NICOLAOU: Go to the steel mills. That's my - that was my vision, to go work and follow my father.

(SOUNDBITE OF STEEL MILL MACHINERY)

GEEWAX: That's the sound of the Sheet and Tube mill captured in an old government documentary film. It's exactly the kind of noise that greeted Pete when he started working there that summer of 1973.

NICOLAOU: Didn't know what I was walking into - I've never been in the - where there was cranes going overhead and flames and heat.

GEEWAX: The job was dangerous but weirdly satisfying.

NICOLAOU: In the steel mill, I was ready to retire there. I was set. You felt good. You come out dirty (laughter) but, I mean, you did a good day's work, and you felt good about it.

GEEWAX: Then came what everyone here calls Black Monday, September 19, 1977. That was the day the Youngstown Sheet and Tube announced it was shutting down. Five thousand people lost their job on that day, including Pete.

NICOLAOU: They walked in and told us you're done. They didn't give us no two-week notice. No - you didn't see nothing about it. They just come and told us goodbye.

GEEWAX: And here's where our life stories really start to diverge. I heard the news on the radio. I was in my black Plymouth Duster driving back to Ohio State after finishing up an internship at the Dayton newspaper. I called the Dayton editor and asked if I should go cover the steel mill shut down. He said, yes. I got a front-page story and a $50 check for it. I made money on my hometown's calamity. I'd go on to become a business news journalist. These days, I'm still editing and teaching part time. White-collar retirees can pad savings by doing sit-down jobs.
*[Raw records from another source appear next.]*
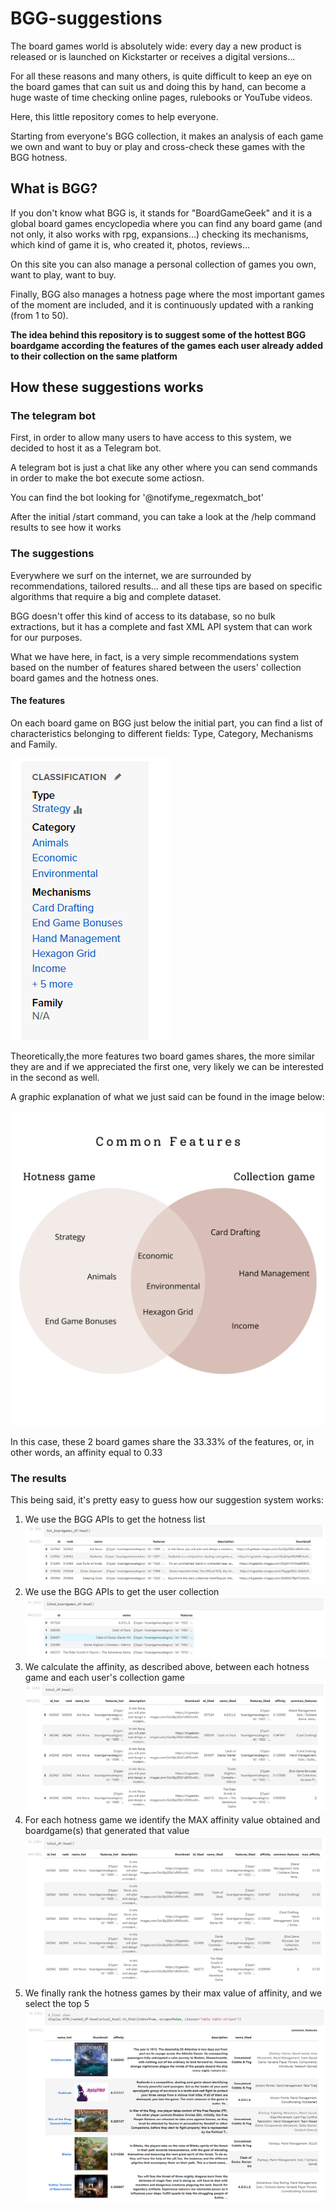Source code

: # BGG-suggestions
The board games world is absolutely wide: every day a new product is released or is launched on Kickstarter or receives a digital versions...

For all these reasons and many others, is quite difficult to keep an eye on the board games that can suit us and doing this by hand, can become a huge waste of time checking online pages, rulebooks or YouTube videos.

Here, this little repository comes to help everyone.

Starting from everyone's BGG collection, it makes an analysis of each game we own and want to buy or play and cross-check these games with the BGG hotness.

## What is BGG?
If you don't know what BGG is, it stands for "BoardGameGeek" and it is a global board games encyclopedia where you can find any board game (and not only, it also works with rpg, expansions...) checking its mechanisms, which kind of game it is, who created it, photos, reviews...

On this site you can also manage a personal collection of games you own, want to play, want to buy.

Finally, BGG also manages a hotness page where the most important games of the moment are included, and it is continuously updated with a ranking (from 1 to 50).

**The idea behind this repository is to suggest some of the hottest BGG boardgame according the features of the games each user already added to their collection on the same platform**

## How these suggestions works
### The telegram bot
First, in order to allow many users to have access to this system, we decided to host it as a Telegram bot.

A telegram bot is just a chat like any other where you can send commands in order to make the bot execute some actiosn.

You can find the bot looking for '@notifyme_regexmatch_bot'

After the initial /start command, you can take a look at the /help command results to see how it works

### The suggestions
Everywhere we surf on the internet, we are surrounded by recommendations, tailored results... and all these tips are based on specific algorithms that require a big and complete dataset.

BGG doesn't offer this kind of access to its database, so no bulk extractions, but it has a complete and fast XML API system that can work for our purposes.

What we have here, in fact, is a very simple recommendations system based on the number of features shared between the users' collection board games and the hotness ones.

#### The features
On each board game on BGG just below the initial part, you can find a list of characteristics belonging to different fields: Type, Category, Mechanisms and Family.

![features](.\resources\images\features_1.PNG "features")

Theoretically,the more features two board games shares, the more similar they are and if we appreciated the first one, very likely we can be interested in the second as well.

A graphic explanation of what we just said can be found in the image below:

![common_features](.\resources\images\common_features.png "common features")

In this case, these 2 board games share the 33.33% of the features, or, in other words, an affinity equal to 0.33

### The results
This being said, it's pretty easy to guess how our suggestion system works:
1. We use the BGG APIs to get the hotness list
![hotness](.\resources\images\hotness.PNG "hotness")
2. We use the BGG APIs to get the user collection
![collection](.\resources\images\collection.PNG "collection")
3. We calculate the affinity, as described above, between each hotness game and each user's collection game
![cross_affinity](.\resources\images\cross_affinity.PNG "cross_affinity")
4. For each hotness game we identify the MAX affinity value obtained and boardgame(s) that generated that value
![max_affinity](.\resources\images\max_affinity.PNG "max_affinity")
5. We finally rank the hotness games by their max value of affinity, and we select the top 5
![results](.\resources\images\results.PNG "results")


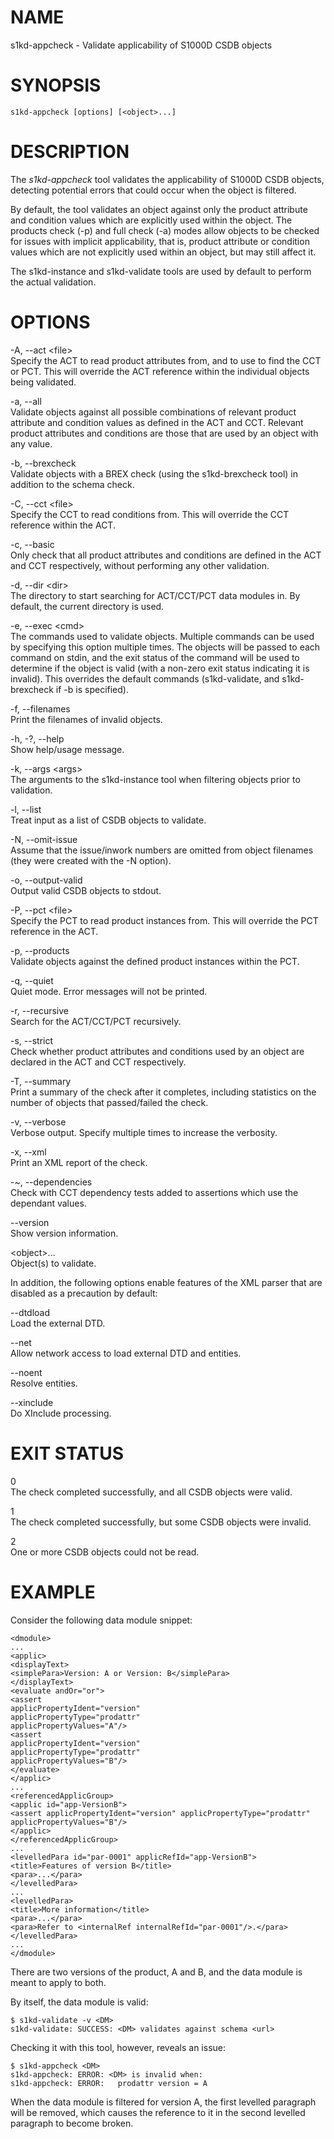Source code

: NAME
====

s1kd-appcheck - Validate applicability of S1000D CSDB objects

SYNOPSIS
========

    s1kd-appcheck [options] [<object>...]

DESCRIPTION
===========

The *s1kd-appcheck* tool validates the applicability of S1000D CSDB
objects, detecting potential errors that could occur when the object is
filtered.

By default, the tool validates an object against only the product
attribute and condition values which are explicitly used within the
object. The products check (-p) and full check (-a) modes allow objects
to be checked for issues with implicit applicability, that is, product
attribute or condition values which are not explicitly used within an
object, but may still affect it.

The s1kd-instance and s1kd-validate tools are used by default to perform
the actual validation.

OPTIONS
=======

-A, --act &lt;file&gt;  
Specify the ACT to read product attributes from, and to use to find the
CCT or PCT. This will override the ACT reference within the individual
objects being validated.

-a, --all  
Validate objects against all possible combinations of relevant product
attribute and condition values as defined in the ACT and CCT. Relevant
product attributes and conditions are those that are used by an object
with any value.

-b, --brexcheck  
Validate objects with a BREX check (using the s1kd-brexcheck tool) in
addition to the schema check.

-C, --cct &lt;file&gt;  
Specify the CCT to read conditions from. This will override the CCT
reference within the ACT.

-c, --basic  
Only check that all product attributes and conditions are defined in the
ACT and CCT respectively, without performing any other validation.

-d, --dir &lt;dir&gt;  
The directory to start searching for ACT/CCT/PCT data modules in. By
default, the current directory is used.

-e, --exec &lt;cmd&gt;  
The commands used to validate objects. Multiple commands can be used by
specifying this option multiple times. The objects will be passed to
each command on stdin, and the exit status of the command will be used
to determine if the object is valid (with a non-zero exit status
indicating it is invalid). This overrides the default commands
(s1kd-validate, and s1kd-brexcheck if -b is specified).

-f, --filenames  
Print the filenames of invalid objects.

-h, -?, --help  
Show help/usage message.

-k, --args &lt;args&gt;  
The arguments to the s1kd-instance tool when filtering objects prior to
validation.

-l, --list  
Treat input as a list of CSDB objects to validate.

-N, --omit-issue  
Assume that the issue/inwork numbers are omitted from object filenames
(they were created with the -N option).

-o, --output-valid  
Output valid CSDB objects to stdout.

-P, --pct &lt;file&gt;  
Specify the PCT to read product instances from. This will override the
PCT reference in the ACT.

-p, --products  
Validate objects against the defined product instances within the PCT.

-q, --quiet  
Quiet mode. Error messages will not be printed.

-r, --recursive  
Search for the ACT/CCT/PCT recursively.

-s, --strict  
Check whether product attributes and conditions used by an object are
declared in the ACT and CCT respectively.

-T, --summary  
Print a summary of the check after it completes, including statistics on
the number of objects that passed/failed the check.

-v, --verbose  
Verbose output. Specify multiple times to increase the verbosity.

-x, --xml  
Print an XML report of the check.

-\~, --dependencies  
Check with CCT dependency tests added to assertions which use the
dependant values.

--version  
Show version information.

&lt;object&gt;...  
Object(s) to validate.

In addition, the following options enable features of the XML parser
that are disabled as a precaution by default:

--dtdload  
Load the external DTD.

--net  
Allow network access to load external DTD and entities.

--noent  
Resolve entities.

--xinclude  
Do XInclude processing.

EXIT STATUS
===========

0  
The check completed successfully, and all CSDB objects were valid.

1  
The check completed successfully, but some CSDB objects were invalid.

2  
One or more CSDB objects could not be read.

EXAMPLE
=======

Consider the following data module snippet:

    <dmodule>
    ...
    <applic>
    <displayText>
    <simplePara>Version: A or Version: B</simplePara>
    </displayText>
    <evaluate andOr="or">
    <assert
    applicPropertyIdent="version"
    applicPropertyType="prodattr"
    applicPropertyValues="A"/>
    <assert
    applicPropertyIdent="version"
    applicPropertyType="prodattr"
    applicPropertyValues="B"/>
    </evaluate>
    </applic>
    ...
    <referencedApplicGroup>
    <applic id="app-VersionB">
    <assert applicPropertyIdent="version" applicPropertyType="prodattr"
    applicPropertyValues="B"/>
    </applic>
    </referencedApplicGroup>
    ...
    <levelledPara id="par-0001" applicRefId="app-VersionB">
    <title>Features of version B</title>
    <para>...</para>
    </levelledPara>
    ...
    <levelledPara>
    <title>More information</title>
    <para>...</para>
    <para>Refer to <internalRef internalRefId="par-0001"/>.</para>
    </levelledPara>
    ...
    </dmodule>

There are two versions of the product, A and B, and the data module is
meant to apply to both.

By itself, the data module is valid:

    $ s1kd-validate -v <DM>
    s1kd-validate: SUCCESS: <DM> validates against schema <url>

Checking it with this tool, however, reveals an issue:

    $ s1kd-appcheck <DM>
    s1kd-appcheck: ERROR: <DM> is invalid when:
    s1kd-appcheck: ERROR:   prodattr version = A

When the data module is filtered for version A, the first levelled
paragraph will be removed, which causes the reference to it in the
second levelled paragraph to become broken.
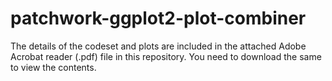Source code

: # patchwork-ggplot2-plot-combiner

The details of the codeset and plots are included in the attached Adobe Acrobat reader (.pdf) file in this repository. 
You need to download the same to view the contents.
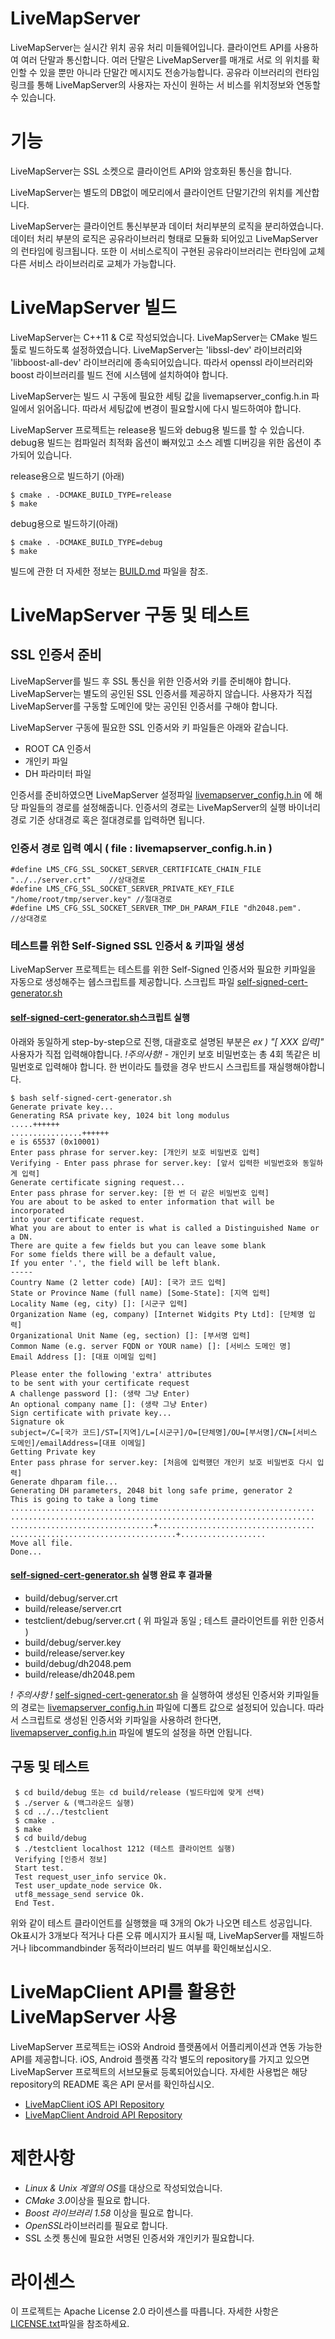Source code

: 
LiveMapServer
=======

LiveMapServer는 실시간 위치 공유 처리 미들웨어입니다. 클라이언트 API를
사용하여 여러 단말과 통신합니다. 여러 단말은 LiveMapServer를 매개로 서로
의 위치를 확인할 수 있을 뿐만 아니라 단말간 메시지도 전송가능합니다. 공유라
이브러리의 런타임 링크를 통해 LiveMapServer의 사용자는 자신이 원하는 서
비스를 위치정보와 연동할 수 있습니다.


기능
========

LiveMapServer는 SSL 소켓으로 클라이언트 API와 암호화된 통신을 합니다.

LiveMapServer는 별도의 DB없이 메모리에서 클라이언트 단말기간의 위치를 계산합니다.

LiveMapServer는 클라이언트 통신부분과 데이터 처리부분의 로직을 분리하였습니다. 데이터 처리
부분의 로직은 공유라이브러리 형태로 모듈화 되어있고 LiveMapServer의 런타임에 링크됩니다.
또한 이 서비스로직이 구현된 공유라이브러리는 런타임에 교체 다른 서비스 라이브러리로 교체가
가능합니다.


LiveMapServer 빌드
======================

LiveMapServer는 C++11 & C로 작성되었습니다. LiveMapServer는 CMake 빌드툴로 빌드하도록 설정하였습니다.
LiveMapServer는 'libssl-dev' 라이브러리와  'libboost-all-dev' 라이브러리에 종속되어있습니다. 따라서 openssl
라이브러리와 boost 라이브러리를 빌드 전에 시스템에 설치하여야 합니다.

LiveMapServer는 빌드 시 구동에 필요한 세팅 값을 livemapserver_config.h.in 파일에서 읽어옵니다. 따라서 세팅값에
변경이 필요할시에 다시 빌드하여야 합니다.

LiveMapServer 프로젝트는 release용 빌드와 debug용 빌드를 할 수 있습니다. debug용 빌드는 컴파일러 최적화 옵션이
빠져있고 소스 레벨 디버깅을 위한 옵션이 추가되어 있습니다.

release용으로 빌드하기 (아래)

    $ cmake . -DCMAKE_BUILD_TYPE=release
    $ make

debug용으로 빌드하기(아래)

    $ cmake . -DCMAKE_BUILD_TYPE=debug
    $ make

빌드에 관한 더 자세한 정보는
[BUILD.md](https://github.com/interruping/livemap-server/blob/Develop/BUILD.md) 파일을 참조.

LiveMapServer 구동 및 테스트
======================

## SSL 인증서 준비

LiveMapServer를 빌드 후 SSL 통신을 위한 인증서와 키를 준비해야 합니다. LiveMapServer는 별도의 공인된 SSL 인증서를
제공하지 않습니다. 사용자가 직접 LiveMapServer를 구동할 도메인에 맞는 공인된 인증서를 구해야 합니다.

LiveMapServer 구동에 필요한 SSL 인증서와 키 파일들은 아래와 같습니다.

 - ROOT CA 인증서
 - 개인키 파일
 - DH 파라미터 파일
 
인증서를 준비하였으면 LiveMapServer 설정파일 [livemapserver_config.h.in](https://github.com/interruping/livemap-server/blob/Develop/livemapserver_config.h.in)
에 해당 파일들의 경로를 설정해줍니다. 인증서의 경로는 LiveMapServer의 실행 바이너리 경로 기준 상대경로 혹은 절대경로를
입력하면 됩니다.

### 인증서 경로 입력 예시 ( file : livemapserver_config.h.in )
    #define LMS_CFG_SSL_SOCKET_SERVER_CERTIFICATE_CHAIN_FILE "../../server.crt"    //상대경로
    #define LMS_CFG_SSL_SOCKET_SERVER_PRIVATE_KEY_FILE "/home/root/tmp/server.key" //절대경로
    #define LMS_CFG_SSL_SOCKET_SERVER_TMP_DH_PARAM_FILE "dh2048.pem".              //상대경로

### 테스트를 위한 Self-Signed SSL 인증서 & 키파일 생성

LiveMapServer 프로젝트는 테스트를 위한 Self-Signed 인증서와 필요한 키파일을 자동으로 생성해주는 쉡스크립트를 제공합니다.
스크립트 파일 [self-signed-cert-generator.sh](https://github.com/interruping/livemap-server/blob/Develop/self-signed-cert-generator.sh)

####  [self-signed-cert-generator.sh](https://github.com/interruping/livemap-server/blob/Develop/self-signed-cert-generator.sh)스크립트 실행

아래와 동일하게 step-by-step으로 진행, 대괄호로 설명된 부분은 *ex ) "[ XXX 입력]"* 사용자가 직접 입력해야합니다.
*!주의사항!* - 개인키 보호 비밀번호는 총 4회 똑같은 비밀번호로 입력해야 합니다. 한 번이라도 틀렸을 경우 반드시 스크립트를 재실행해야합니다.

    $ bash self-signed-cert-generator.sh
    Generate private key...
    Generating RSA private key, 1024 bit long modulus
    .....++++++
    ................++++++
    e is 65537 (0x10001)
    Enter pass phrase for server.key: [개인키 보호 비밀번호 입력]
    Verifying - Enter pass phrase for server.key: [앞서 입력한 비밀번호와 동일하게 입력]
    Generate certificate signing request...
    Enter pass phrase for server.key: [한 번 더 같은 비밀번호 입력]
    You are about to be asked to enter information that will be incorporated
    into your certificate request.
    What you are about to enter is what is called a Distinguished Name or a DN.
    There are quite a few fields but you can leave some blank
    For some fields there will be a default value,
    If you enter '.', the field will be left blank.
    -----
    Country Name (2 letter code) [AU]: [국가 코드 입력]
    State or Province Name (full name) [Some-State]: [지역 입력]
    Locality Name (eg, city) []: [시군구 입력]
    Organization Name (eg, company) [Internet Widgits Pty Ltd]: [단체명 입력]
    Organizational Unit Name (eg, section) []: [부서명 입력]
    Common Name (e.g. server FQDN or YOUR name) []: [서비스 도메인 명]
    Email Address []: [대표 이메일 입력]
    
    Please enter the following 'extra' attributes
    to be sent with your certificate request
    A challenge password []: (생략 그냥 Enter)
    An optional company name []: (생략 그냥 Enter)
    Sign certificate with private key...
    Signature ok
    subject=/C=[국가 코드]/ST=[지역]/L=[시군구]/O=[단체명]/OU=[부서명]/CN=[서비스 도메인]/emailAddress=[대표 이메일]
    Getting Private key
    Enter pass phrase for server.key: [처음에 입력했던 개인키 보호 비밀번호 다시 입력]
    Generate dhparam file...
    Generating DH parameters, 2048 bit long safe prime, generator 2
    This is going to take a long time
    ....................................................................
    ....................................................................
    ................................+...................................
    .....................................+...................
    Move all file.
    Done...
    
####  [self-signed-cert-generator.sh](https://github.com/interruping/livemap-server/blob/Develop/self-signed-cert-generator.sh) 실행 완료 후 결과물

- build/debug/server.crt
- build/release/server.crt
- testclient/debug/server.crt ( 위 파일과 동일 ; 테스트 클라이언트를 위한 인증서  )
- build/debug/server.key
- build/release/server.key
- build/debug/dh2048.pem
- build/release/dh2048.pem

*! 주의사항 !*
[self-signed-cert-generator.sh](https://github.com/interruping/livemap-server/blob/Develop/self-signed-cert-generator.sh) 을 실행하여 생성된 인증서와 키파일들의 경로는
 [livemapserver_config.h.in](https://github.com/interruping/livemap-server/blob/Develop/livemapserver_config.h.in) 파일에 디폴트 값으로 설정되어 있습니다.
 따라서  스크립트로 생성된 인증서와 키파일을 사용하려 한다면,  [livemapserver_config.h.in](https://github.com/interruping/livemap-server/blob/Develop/livemapserver_config.h.in) 파일에 별도의 설정을 하면 안됩니다.
 
 ## 구동 및 테스트
 
     $ cd build/debug 또는 cd build/release (빌드타입에 맞게 선택)
     $ ./server & (백그라운드 실행)
     $ cd ../../testclient
     $ cmake .
     $ make
     $ cd build/debug
     $ ./testclient localhost 1212 (테스트 클라이언트 실행)
     Verifying [인증서 정보]
     Start test.
     Test request_user_info service Ok.
     Test user_update_node service Ok.
     utf8_message_send service Ok.
     End Test.
     
 위와 같이 테스트 클라이언트를 실행했을 때 3개의 Ok가 나오면 테스트 성공입니다.
 Ok표시가 3개보다 적거나 다른 오류 메시지가 표시될 때, LiveMapServer를 재빌드하거나
 libcommandbinder 동적라이브러리 빌드 여부를 확인해보십시오.
 
 LiveMapClient API를 활용한 LiveMapServer 사용
 ======================
 
 LiveMapServer 프로젝트는 iOS와 Android 플랫폼에서 어플리케이션과 연동 가능한 API를 제공합니다.
 iOS, Android 플랫폼 각각 별도의 repository를 가지고 있으면 LiveMapServer 프로젝트의 서브모듈로 등록되어있습니다.
 자세한 사용법은 해당 repository의 README 혹은 API 문서를 확인하십시오.
 
 - [LiveMapClient iOS API Repository](https://github.com/interruping/ios_livemap_client_api)
 - [LiveMapClient Android API Repository](https://github.com/interruping/android_livemap_client_api)
 
 
제한사항
===========
- *Linux & Unix 계열의 OS*를 대상으로 작성되었습니다.
- *CMake 3.0*이상을 필요로 합니다.
- *Boost 라이브러리 1.58* 이상을 필요로 합니다.
- *OpenSSL*라이브러리를 필요로 합니다.
- SSL 소켓 통신에 필요한 서명된 인증서와 개인키가 필요합니다.


라이센스
=======
이 프로젝트는 Apache License 2.0 라이센스를 따릅니다. 자세한 사항은 [LICENSE.txt](https://github.com/interruping/livemap-server/blob/Develop/LICENSE)파일을 참조하세요.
As for Pete, after Black Monday, he worked in a van plant until that shut down, too, then an auto plant until he had to retire at 56 because of health problems.

NICOLAOU: I got a staph infection after one of my surgeries, and that's what ended me, and it ate my heart - ate the valve off my heart. And they had to take my knee back out again.

GEEWAX: Pete walks with a cane. He's also survived a cancer. He says his doctors tell him it's likely linked to asbestos in the mill. His wife works cleaning houses to help pay the bills. Still, Pete and his wife live a peaceful life. He's glad he stayed.

NICOLAOU: And I hunted and fished all I wanted around here. I did what I wanted to do, and I had a wife that supported me, and she understood it.

GEEWAX: So Pete is content, but here's what bothers me - seeing so many older Americans who worked hard like Pete facing mounting medical bills. Lawmakers are talking about raising the Social Security retirement age by two or three years. That could hit people like Pete, people who worked so hard their bodies won't let them continue earning into their late '50s.

It's funny how many of us knew people, relatives, that had a missing finger or missing - I had a - my father's cousin was missing his leg. A couple of guys from our church died in the mill. I mean, it was a tough life. It was...

NICOLAOU: But it was a good life that we'll never see again.

GEEWAX: Pete doesn't want anyone feeling sorry for him, and I respect that. As for me, when the reunion ended, I flew away, like always.

INSKEEP: Former NPR business editor Marilyn Geewax.